[The Monikins by J. Fenimore Cooper]@TWC D-Link book
The Monikins

CHAPTER I
12/13

This person was the clergyman of the parish, a pious divine, a learned man, and a gentleman in feeling as well as by extraction.
My mother, though long conscious that she was drawing near to her last great account, had steadily refused to draw her husband from his absorbing pursuits, by permitting him to be made acquainted with her situation.

He knew that she was ill; very ill, as he had reason to think; but, as he not only allowed her, but even volunteered to order her all the advice and relief that money could command (my ancestor was not a miser in the vulgar meaning of the word), he thought that he had done all that man could do, in a case of life and death--interests over which he professed to have no control.

He saw Dr.Etherington, the rector, come and go daily, for a month, without uneasiness or apprehension, for he thought his discourse had a tendency to tranquillize my mother, and he had a strong affection for all that left him undisturbed, to the enjoyment of the occupation in which his whole energies were now completely centred.

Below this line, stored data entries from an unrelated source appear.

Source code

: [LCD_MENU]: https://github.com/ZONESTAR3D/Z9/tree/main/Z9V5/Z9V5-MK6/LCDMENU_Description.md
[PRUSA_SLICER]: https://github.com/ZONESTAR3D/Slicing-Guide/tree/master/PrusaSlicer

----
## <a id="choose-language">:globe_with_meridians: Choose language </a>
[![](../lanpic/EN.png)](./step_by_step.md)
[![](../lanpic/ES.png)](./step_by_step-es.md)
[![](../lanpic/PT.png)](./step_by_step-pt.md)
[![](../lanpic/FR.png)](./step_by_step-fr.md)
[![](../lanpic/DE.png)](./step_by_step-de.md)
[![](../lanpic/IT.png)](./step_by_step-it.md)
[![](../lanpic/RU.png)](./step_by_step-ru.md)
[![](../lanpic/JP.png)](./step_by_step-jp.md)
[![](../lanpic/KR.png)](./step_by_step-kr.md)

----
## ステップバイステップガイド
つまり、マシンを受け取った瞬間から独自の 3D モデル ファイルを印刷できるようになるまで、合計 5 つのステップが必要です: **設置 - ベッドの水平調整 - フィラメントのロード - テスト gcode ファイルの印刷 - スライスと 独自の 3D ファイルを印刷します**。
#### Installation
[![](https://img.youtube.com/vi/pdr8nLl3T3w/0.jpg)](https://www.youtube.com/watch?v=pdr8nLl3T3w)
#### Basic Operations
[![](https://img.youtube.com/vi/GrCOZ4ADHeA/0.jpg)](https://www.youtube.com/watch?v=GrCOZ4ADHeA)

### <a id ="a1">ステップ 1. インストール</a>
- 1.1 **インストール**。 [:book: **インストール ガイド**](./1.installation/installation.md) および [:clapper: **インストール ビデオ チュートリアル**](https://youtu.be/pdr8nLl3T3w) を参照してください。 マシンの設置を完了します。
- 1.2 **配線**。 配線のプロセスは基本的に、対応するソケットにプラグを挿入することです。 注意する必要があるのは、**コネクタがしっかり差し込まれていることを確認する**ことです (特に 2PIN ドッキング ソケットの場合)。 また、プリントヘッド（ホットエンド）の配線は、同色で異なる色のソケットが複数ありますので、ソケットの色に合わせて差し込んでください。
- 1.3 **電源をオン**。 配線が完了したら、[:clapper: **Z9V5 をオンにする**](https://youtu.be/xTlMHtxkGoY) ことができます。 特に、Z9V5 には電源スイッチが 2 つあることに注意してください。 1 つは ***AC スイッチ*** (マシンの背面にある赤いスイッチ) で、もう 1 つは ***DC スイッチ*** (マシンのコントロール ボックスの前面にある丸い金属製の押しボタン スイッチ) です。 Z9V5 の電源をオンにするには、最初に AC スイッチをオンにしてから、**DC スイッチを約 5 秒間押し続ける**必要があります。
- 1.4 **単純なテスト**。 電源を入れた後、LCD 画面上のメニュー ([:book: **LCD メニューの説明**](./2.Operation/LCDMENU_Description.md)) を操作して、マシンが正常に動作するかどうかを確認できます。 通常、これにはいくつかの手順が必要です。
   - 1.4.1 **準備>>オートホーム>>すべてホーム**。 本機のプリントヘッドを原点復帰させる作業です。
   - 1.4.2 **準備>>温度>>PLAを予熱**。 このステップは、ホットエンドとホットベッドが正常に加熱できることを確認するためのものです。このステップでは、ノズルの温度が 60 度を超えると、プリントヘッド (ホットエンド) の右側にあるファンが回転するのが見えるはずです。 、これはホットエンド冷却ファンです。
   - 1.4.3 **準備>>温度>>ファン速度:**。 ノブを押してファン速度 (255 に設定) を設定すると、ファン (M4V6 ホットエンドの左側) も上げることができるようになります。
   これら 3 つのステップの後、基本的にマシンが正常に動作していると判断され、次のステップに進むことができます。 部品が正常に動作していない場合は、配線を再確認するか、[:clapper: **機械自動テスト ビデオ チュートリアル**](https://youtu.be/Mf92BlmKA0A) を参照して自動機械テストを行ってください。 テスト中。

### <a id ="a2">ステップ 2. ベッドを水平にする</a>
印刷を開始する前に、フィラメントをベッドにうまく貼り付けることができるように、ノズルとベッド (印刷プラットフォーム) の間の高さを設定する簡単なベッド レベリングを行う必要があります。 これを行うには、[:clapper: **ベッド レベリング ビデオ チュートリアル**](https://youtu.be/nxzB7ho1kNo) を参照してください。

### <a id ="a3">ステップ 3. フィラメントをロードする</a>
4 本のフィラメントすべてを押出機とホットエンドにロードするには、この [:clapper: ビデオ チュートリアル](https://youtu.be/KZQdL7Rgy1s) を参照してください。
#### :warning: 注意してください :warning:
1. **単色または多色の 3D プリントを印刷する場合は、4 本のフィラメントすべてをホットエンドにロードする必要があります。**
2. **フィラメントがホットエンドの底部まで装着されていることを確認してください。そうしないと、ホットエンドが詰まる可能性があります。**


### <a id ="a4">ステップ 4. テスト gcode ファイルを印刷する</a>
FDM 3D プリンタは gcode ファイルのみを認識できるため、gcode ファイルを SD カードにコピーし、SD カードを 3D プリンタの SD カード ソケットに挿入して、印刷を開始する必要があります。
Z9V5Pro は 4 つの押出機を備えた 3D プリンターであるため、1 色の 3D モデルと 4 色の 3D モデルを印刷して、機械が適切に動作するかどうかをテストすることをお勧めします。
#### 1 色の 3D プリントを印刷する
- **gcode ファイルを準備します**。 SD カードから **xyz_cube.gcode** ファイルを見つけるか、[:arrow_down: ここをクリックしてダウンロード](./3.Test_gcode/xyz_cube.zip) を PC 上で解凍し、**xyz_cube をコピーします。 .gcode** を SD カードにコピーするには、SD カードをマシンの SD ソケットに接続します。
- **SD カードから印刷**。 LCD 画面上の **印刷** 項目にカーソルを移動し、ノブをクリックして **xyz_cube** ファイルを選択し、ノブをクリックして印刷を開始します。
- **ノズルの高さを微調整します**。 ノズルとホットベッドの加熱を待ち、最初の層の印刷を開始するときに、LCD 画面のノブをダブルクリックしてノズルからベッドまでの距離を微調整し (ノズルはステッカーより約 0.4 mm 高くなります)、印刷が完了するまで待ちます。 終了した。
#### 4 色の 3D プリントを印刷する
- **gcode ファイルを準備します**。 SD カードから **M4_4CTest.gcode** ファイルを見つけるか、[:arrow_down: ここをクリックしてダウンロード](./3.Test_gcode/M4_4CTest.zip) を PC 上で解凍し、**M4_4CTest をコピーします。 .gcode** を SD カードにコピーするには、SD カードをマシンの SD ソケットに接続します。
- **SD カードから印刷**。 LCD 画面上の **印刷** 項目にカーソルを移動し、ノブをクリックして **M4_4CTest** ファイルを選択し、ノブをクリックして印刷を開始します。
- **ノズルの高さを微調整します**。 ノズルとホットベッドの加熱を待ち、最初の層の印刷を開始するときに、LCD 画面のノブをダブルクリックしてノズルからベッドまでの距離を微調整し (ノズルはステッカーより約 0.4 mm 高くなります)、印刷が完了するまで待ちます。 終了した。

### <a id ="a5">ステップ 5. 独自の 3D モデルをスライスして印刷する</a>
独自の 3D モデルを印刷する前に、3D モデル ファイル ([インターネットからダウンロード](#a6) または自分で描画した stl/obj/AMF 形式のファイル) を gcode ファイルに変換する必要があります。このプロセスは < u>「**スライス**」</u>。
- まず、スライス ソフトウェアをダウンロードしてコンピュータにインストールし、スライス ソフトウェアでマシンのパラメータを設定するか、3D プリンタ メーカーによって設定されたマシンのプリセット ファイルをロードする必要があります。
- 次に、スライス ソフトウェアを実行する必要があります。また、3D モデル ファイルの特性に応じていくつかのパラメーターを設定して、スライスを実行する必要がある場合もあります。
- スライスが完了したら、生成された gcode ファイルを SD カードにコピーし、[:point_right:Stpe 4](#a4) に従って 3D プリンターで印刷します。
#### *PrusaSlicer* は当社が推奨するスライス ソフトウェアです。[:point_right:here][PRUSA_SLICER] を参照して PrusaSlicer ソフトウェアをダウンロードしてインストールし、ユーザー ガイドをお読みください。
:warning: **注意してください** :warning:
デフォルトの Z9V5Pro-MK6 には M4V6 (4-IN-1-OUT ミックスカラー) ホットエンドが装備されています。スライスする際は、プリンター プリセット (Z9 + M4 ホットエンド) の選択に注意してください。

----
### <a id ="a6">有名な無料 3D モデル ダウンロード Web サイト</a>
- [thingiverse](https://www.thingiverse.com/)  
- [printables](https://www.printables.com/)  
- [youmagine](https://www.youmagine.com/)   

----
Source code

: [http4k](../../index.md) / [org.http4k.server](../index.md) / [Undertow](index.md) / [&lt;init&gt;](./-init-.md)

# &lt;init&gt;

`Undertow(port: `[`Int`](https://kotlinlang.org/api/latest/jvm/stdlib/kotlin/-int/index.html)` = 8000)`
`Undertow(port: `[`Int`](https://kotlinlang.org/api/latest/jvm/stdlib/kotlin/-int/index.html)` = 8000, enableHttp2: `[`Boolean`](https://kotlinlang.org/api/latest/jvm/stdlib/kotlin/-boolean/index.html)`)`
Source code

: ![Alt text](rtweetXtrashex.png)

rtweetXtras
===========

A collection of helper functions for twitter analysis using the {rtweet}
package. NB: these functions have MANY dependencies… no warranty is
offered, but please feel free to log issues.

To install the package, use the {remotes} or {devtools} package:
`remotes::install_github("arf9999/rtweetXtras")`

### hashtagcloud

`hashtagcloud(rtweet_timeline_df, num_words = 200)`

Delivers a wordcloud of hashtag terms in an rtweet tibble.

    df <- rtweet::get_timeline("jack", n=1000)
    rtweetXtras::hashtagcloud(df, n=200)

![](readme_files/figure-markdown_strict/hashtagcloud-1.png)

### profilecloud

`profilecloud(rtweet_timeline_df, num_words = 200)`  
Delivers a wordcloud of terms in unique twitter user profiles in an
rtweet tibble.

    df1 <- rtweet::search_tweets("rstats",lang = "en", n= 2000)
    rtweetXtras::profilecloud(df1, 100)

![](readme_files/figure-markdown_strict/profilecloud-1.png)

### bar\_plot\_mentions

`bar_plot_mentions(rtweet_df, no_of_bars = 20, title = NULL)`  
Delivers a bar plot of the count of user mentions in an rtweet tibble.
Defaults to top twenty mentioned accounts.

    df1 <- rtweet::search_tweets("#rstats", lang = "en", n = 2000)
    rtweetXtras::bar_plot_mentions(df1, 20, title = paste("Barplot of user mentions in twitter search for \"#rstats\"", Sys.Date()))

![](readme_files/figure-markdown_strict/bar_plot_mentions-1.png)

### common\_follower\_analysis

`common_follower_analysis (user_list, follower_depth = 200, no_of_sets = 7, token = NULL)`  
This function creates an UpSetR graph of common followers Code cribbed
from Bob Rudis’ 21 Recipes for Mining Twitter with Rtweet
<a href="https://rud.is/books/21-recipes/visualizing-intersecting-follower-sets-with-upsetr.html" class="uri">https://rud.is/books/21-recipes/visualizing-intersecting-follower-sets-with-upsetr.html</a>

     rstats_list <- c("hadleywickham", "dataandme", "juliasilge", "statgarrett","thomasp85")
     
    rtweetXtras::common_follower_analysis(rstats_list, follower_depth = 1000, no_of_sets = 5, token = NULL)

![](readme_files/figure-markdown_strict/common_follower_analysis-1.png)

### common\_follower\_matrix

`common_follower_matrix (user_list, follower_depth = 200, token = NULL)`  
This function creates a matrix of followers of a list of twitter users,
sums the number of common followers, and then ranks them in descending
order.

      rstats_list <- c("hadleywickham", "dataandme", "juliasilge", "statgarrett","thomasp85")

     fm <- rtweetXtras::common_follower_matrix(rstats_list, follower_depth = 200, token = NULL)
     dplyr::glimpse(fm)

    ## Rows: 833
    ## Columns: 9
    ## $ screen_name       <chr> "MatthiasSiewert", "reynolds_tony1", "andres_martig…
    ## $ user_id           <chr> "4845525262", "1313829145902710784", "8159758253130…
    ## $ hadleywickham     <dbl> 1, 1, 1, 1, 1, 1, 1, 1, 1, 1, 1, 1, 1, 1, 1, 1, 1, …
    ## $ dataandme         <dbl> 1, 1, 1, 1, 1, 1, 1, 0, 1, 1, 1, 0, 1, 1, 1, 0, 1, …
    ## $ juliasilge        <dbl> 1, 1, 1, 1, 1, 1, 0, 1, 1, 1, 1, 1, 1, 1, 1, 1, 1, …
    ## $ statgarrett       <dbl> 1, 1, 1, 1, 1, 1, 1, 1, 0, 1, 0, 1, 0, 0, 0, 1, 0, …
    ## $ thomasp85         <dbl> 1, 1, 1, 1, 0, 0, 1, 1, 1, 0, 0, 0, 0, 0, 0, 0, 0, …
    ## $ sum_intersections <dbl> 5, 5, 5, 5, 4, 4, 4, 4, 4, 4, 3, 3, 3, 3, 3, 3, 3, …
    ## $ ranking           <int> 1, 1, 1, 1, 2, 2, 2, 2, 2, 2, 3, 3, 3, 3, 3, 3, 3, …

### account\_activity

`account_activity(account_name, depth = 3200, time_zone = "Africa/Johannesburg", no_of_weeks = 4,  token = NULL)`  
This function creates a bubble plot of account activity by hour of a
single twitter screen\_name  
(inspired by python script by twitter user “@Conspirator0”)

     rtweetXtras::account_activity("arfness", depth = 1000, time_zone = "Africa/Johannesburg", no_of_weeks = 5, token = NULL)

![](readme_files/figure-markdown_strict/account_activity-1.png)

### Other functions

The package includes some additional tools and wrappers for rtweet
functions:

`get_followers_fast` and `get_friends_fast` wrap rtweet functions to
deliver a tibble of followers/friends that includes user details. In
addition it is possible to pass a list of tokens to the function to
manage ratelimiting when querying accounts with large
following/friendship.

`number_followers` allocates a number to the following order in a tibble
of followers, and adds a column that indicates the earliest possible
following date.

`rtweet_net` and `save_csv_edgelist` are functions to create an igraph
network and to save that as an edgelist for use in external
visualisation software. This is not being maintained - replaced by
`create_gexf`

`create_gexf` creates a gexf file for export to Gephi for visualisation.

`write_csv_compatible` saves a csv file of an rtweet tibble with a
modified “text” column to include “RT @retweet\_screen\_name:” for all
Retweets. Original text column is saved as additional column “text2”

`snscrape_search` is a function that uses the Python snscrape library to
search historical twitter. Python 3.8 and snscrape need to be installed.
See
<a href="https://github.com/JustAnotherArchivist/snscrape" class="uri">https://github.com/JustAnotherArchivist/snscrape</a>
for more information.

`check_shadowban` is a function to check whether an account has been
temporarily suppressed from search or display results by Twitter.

The physician got his guinea at each visit, with scrupulous punctuality; the nurses were well received and were well satisfied, for no one interfered with their acts but the doctor; and every ordinary duty of commission was as regularly discharged by my ancestor, as if the sinking and resigned creature from whom he was about to be forever separated had been the spontaneous choice of his young and fresh affections.
When, therefore, a servant entered to say that Dr.Etherington desired a private interview, my worthy ancestor, who had no consciousness of having neglected any obligation that became a friend of church and state, was in no small measure surprised.
"I come, Mr.Goldencalf, on a melancholy duty," said the pious rector, entering the private cabinet to which his application had for the first time obtained his admission; "the fatal secret can no longer be concealed from you, and your wife at length consents that I shall be the instrument of revealing it." The Doctor paused; for on such occasions it is perhaps as well to let the party that is about to be shocked receive a little of the blow through his own imagination; and busily enough was that of my poor father said to be exercised on this painful occasion.

He grew pale, opened his eyes until they again filled the sockets into which they had gradually been sinking for twenty years, and looked a hundred questions that his tongue refused to put.
"It cannot be, Doctor," he at length querulously said, "that a woman like Betsey has got an inkling into any of the events connected with the last great secret expedition, and which have escaped my jealousy and experience ?" "I am afraid, dear sir, that Mrs.Goldencalf has obtained glimpses of the last great and secret expedition on which we must all, sooner or later, embark, that have entirely escaped your vigilance.